Work to be completed: Read through the material below and find each line that has the word "configuration"; copy it.

[Data section Boundary: Start]

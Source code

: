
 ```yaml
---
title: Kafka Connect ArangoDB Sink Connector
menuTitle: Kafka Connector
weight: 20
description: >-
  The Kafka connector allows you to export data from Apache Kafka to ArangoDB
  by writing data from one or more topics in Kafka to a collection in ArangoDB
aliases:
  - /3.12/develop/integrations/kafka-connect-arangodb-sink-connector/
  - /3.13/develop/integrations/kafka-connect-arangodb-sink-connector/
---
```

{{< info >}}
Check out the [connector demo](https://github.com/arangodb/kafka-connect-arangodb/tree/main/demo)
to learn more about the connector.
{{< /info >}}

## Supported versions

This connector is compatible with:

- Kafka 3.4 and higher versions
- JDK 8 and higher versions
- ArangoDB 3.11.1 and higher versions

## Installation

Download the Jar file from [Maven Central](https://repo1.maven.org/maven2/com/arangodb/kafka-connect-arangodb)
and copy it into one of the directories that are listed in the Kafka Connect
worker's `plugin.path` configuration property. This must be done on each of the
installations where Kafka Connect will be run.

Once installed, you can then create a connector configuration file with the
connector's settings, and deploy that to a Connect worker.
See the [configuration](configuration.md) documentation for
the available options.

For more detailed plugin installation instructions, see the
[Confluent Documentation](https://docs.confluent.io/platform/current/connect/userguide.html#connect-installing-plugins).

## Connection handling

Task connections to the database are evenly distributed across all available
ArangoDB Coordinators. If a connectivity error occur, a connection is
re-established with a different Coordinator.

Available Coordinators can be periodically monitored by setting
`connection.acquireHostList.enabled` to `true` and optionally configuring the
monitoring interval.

[Data section Boundary: End]
[Data section Boundary: Start]

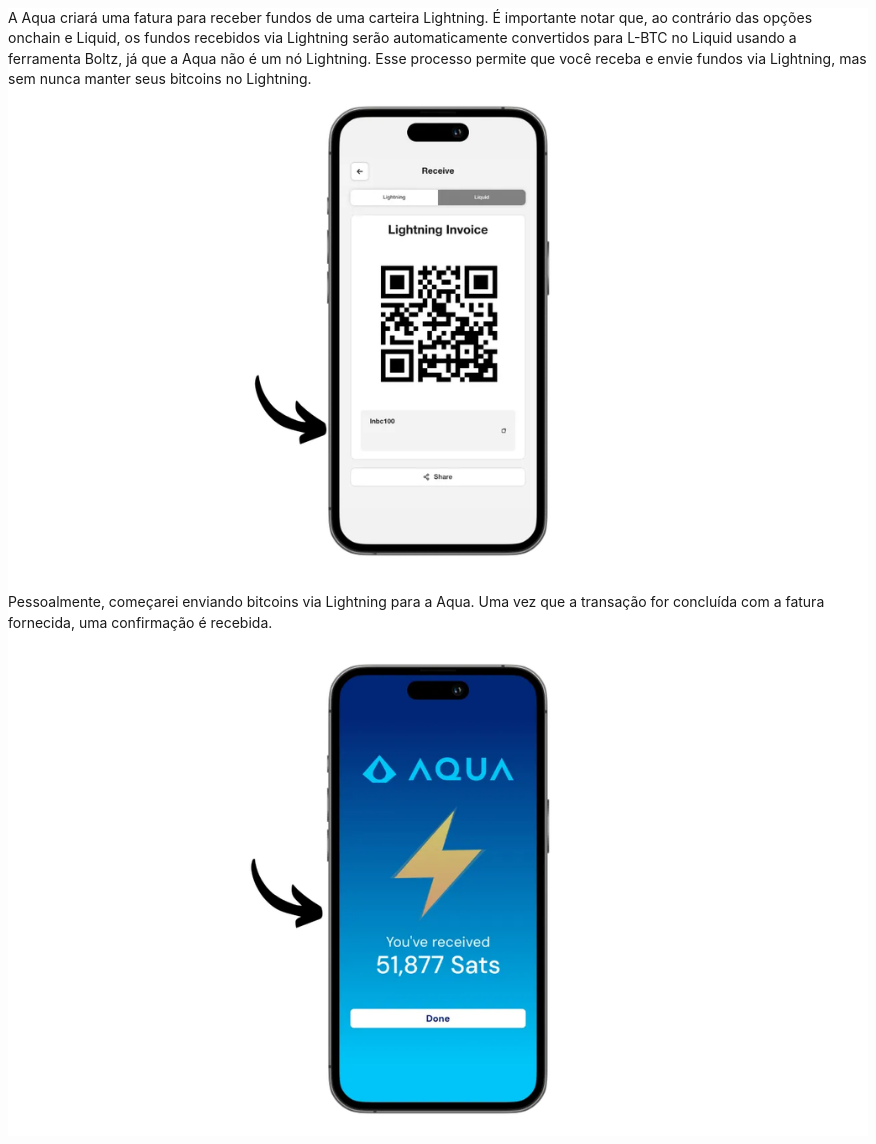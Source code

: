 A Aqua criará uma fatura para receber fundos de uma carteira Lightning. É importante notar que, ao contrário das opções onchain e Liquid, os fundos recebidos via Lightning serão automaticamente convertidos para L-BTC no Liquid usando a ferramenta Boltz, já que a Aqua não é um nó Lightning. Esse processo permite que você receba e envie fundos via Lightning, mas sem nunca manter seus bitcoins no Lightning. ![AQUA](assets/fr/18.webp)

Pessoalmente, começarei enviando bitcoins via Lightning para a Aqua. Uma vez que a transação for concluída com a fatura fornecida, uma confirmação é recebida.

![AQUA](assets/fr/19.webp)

[Data section Boundary: End]

Worked solution:
worker's `plugin.path` configuration property. This must be done on each of the
Once installed, you can then create a connector configuration file with the
See the [configuration](configuration.md) documentation for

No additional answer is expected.